In order to promote the adoption of its agricultural drones, XAG introduced drone leasing services. Instead of spending RMB 100,000 to buy a drone, smallholder farmers could rent one for just RMB 150 for one hectare of land. More than 98% of Chinese farmers own less than 0.67 hectare of farmland.
In 2019, XAG unveiled XAI, an AI-based management system for its agricultural equipment. XAI is used to identify boundaries, calculate crops statistics, such as the number of trees, detect pests, weeds and diseases, and monitor crop growth. Developed with geographical information as well as soil and crop growth data from about 21m hectares of farmland, XAI has recall and precision ratios of 98.6% and 98% respectively.
“It’s like patients visiting a doctor in hospital and getting a prescription,” said Peng. “With all the data we have amassed via drones, we could write a prescription for farms,” he added.
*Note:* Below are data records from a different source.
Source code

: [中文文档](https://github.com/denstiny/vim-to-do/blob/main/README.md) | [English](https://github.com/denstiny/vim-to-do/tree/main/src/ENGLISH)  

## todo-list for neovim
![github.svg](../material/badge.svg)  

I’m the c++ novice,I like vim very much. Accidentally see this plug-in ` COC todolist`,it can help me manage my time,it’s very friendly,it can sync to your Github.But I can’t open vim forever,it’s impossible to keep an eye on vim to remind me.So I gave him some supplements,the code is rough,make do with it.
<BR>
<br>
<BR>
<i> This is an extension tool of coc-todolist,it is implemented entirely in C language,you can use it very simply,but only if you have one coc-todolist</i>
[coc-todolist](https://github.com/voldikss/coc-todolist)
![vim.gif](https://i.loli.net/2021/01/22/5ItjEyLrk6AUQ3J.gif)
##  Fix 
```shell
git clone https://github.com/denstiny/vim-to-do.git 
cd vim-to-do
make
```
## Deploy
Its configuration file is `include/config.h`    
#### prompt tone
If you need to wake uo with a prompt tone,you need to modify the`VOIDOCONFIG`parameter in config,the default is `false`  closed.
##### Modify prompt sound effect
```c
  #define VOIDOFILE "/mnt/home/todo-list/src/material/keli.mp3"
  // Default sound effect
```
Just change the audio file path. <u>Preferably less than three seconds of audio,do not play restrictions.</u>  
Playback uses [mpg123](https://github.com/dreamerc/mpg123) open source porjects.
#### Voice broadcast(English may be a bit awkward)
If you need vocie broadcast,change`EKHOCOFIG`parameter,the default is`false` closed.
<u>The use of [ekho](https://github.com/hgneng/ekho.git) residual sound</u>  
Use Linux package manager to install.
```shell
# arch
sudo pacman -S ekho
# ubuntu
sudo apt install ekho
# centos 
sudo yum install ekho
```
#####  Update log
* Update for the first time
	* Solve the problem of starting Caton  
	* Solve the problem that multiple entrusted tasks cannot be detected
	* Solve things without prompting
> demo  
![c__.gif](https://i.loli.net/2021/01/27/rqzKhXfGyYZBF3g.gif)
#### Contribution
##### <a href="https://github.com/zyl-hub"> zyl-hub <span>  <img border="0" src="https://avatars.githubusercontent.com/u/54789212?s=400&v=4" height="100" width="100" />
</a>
The optimism is shared by Hu Tianhang, Managing Director of Baidu Ventures, who said the data that XAG has accumulated will create more opportunities for the startup.
Beyond drones with government support
China’s rapid urbanization has shrunk the percentage of its rural population from 60–40% in the last decade, leading to a shortage of farm labor. At the end of 2018, China had a total of 288m rural migrant workers working in cities. Millions of farmers continue to leave for job opportunities in urban areas every year.
Peng believes the migration from rural to urban areas means farming will become dependent on robots and AI and XAG should take full advantage of this trend by giving farmers a range of tech tools, not just drones. “Farming practices will be automated,” he said, adding that “5% manpower input will [in future] produce enough agricultural products for the consumption of 95% of the population.”
In 2017, the Chinese government launched a pilot in six provinces to subsidize agricultural equipment purchases, including drones. Farmers get 30% of their cost reimbursed when buying an agricultural drone approved by authorities. Subsidies for agricultural drones were expanded to 20 provinces this year. Subsidies for all other agricultural equipment were also extended to the whole country in 2018.
XAG has also benefited from China’s rural infrastructure development. About 95% of farms are covered by 4G networks, much higher than in other countries, which facilitates the extensive operation of drones and robots. XAG has also been collaborating with local governments to build infrastructure for smart and precise digital farming, such as centimeter-level RTK (real-time kinematic) positioning and high-definition field maps.
XAG has been growing its presence overseas, but Peng stressed that the Chinese market is still its priority. “The foreign markets just took off, like the China in 2016 and 2017,” he said. “The cost of tackling regulatory issues [in overseas markets] is still pretty high.”
XAG has about 1,400 employees now, 40–50% of whom are R&D staff. Although he is the CEO, Peng still codes. “I have always been responsible for one program and I need to fix bugs sometimes,” he said.